Authors: Koenig HG, Youssef NA, Pearce M


Background: Moral injury (MI) involves distress over having transgressed or violated core moral boundaries, accompanied by feelings of guilt, shame, self-condemnation, loss of trust, loss of meaning, and spiritual struggles. MI is often found in Veterans and Active Duty Military personnel with posttraumatic stress disorder (PTSD). MI is widespread among those with PTSD symptoms, adversely affects mental health, and may increase risk of suicide; however, MI is often ignored and neglected by mental health professionals who focus their attention on PTSD only. Methods: A review of the literature between 1980 and 2018 conducted in 2018 is presented here to identify scales used to assess MI. Databases used in this review were PsychInfo, PubMed (Medline), and Google Scholar. Search terms were "moral injury," "measuring," "screening," "Veterans," and "Active Duty Military." Inclusion criteria were quantitative measurement of MI and health outcomes, Veteran or Active Duty Military status, and peer-review publication. Excluded were literature reviews, dissertations, book chapters, case reports, and qualitative studies. Results: Of the 730 studies identified, most did not meet eligibility criteria, leaving 118 full text articles that were reviewed, of which 42 did not meet eligibility criteria. Of the remaining 76 studies, 34 were duplicates leaving 42 studies, most published in 2013 or later. Of 22 studies that assessed MI, five used scales assessing multiple dimensions, and 17 assessed only one or two aspects (e.g., guilt, shame, or forgiveness). The remaining 20 studies used one of the scales reported in the first 22. Of the five scales assessing multiple dimensions of MI, two assess both morally injurious events and symptoms and the remaining three assess symptoms only. All studies were cross-sectional, except three that tested interventions.
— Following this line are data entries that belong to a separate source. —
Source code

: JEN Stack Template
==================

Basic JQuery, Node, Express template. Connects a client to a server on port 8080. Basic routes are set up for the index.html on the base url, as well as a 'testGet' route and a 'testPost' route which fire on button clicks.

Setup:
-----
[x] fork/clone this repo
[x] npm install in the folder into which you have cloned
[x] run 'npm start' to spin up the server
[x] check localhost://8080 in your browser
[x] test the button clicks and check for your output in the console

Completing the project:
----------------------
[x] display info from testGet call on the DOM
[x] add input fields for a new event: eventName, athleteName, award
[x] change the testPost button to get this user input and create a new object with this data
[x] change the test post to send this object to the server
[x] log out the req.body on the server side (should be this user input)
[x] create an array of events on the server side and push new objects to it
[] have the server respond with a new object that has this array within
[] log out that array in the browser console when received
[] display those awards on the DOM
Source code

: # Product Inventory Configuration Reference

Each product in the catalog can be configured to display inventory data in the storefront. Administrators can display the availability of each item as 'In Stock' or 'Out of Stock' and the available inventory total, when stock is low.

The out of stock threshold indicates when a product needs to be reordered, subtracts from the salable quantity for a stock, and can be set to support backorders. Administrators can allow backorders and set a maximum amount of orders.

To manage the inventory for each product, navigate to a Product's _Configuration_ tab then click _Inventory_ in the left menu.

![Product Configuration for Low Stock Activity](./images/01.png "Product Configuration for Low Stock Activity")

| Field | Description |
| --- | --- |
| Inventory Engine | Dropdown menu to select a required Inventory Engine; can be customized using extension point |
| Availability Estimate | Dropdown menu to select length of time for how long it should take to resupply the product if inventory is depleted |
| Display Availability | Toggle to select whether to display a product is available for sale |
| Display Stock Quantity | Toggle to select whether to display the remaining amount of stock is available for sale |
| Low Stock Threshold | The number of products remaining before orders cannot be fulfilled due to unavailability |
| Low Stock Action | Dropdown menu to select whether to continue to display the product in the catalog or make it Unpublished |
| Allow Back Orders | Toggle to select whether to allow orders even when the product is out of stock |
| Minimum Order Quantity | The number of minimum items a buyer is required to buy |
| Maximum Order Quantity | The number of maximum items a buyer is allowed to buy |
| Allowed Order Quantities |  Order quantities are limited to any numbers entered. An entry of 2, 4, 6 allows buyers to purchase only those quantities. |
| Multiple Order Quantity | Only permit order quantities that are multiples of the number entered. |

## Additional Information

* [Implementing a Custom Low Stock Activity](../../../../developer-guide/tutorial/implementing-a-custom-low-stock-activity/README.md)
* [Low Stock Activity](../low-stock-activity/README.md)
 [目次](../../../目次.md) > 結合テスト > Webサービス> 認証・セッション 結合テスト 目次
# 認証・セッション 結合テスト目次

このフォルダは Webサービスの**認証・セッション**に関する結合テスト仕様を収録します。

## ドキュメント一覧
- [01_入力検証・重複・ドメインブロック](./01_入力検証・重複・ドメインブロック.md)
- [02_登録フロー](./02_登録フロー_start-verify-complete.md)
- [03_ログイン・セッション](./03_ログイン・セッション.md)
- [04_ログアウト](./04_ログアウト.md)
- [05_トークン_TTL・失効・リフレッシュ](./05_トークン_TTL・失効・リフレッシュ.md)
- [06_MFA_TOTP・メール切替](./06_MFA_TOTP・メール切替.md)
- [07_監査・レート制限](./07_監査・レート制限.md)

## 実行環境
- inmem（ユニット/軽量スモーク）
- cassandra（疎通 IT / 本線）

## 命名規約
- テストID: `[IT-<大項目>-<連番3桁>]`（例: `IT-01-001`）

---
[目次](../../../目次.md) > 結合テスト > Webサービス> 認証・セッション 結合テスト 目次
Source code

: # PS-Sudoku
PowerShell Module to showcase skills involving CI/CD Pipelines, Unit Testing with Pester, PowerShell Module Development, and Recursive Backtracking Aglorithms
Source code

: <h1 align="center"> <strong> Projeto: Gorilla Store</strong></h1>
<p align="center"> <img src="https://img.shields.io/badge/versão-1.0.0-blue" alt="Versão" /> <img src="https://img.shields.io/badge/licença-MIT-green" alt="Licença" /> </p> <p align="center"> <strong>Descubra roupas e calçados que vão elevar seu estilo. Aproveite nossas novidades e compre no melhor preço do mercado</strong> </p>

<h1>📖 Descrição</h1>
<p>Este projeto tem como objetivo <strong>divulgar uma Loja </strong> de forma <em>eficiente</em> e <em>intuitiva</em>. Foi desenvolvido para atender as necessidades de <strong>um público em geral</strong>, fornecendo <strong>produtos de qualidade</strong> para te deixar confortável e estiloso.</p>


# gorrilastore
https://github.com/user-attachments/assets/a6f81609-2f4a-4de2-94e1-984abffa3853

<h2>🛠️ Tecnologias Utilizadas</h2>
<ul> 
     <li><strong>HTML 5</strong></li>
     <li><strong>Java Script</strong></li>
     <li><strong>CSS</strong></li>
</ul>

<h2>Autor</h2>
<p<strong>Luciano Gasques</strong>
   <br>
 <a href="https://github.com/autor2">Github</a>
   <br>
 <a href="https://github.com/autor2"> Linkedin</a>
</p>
Conclusions: MI in the military setting is widespread and associated with PTSD symptom severity, anxiety, depression, and risk of suicide in current or former military personnel. Numerous measures exist to assess various dimensions of MI, including five multidimensional scales, although future research is needed to identify cutoff scores and clinically significant change scores. Three multidimensional measures assess MI symptoms alone (not events) and may be useful for determining if treatments directed at MI may both reduce symptoms and impact other mental health outcomes including PTSD.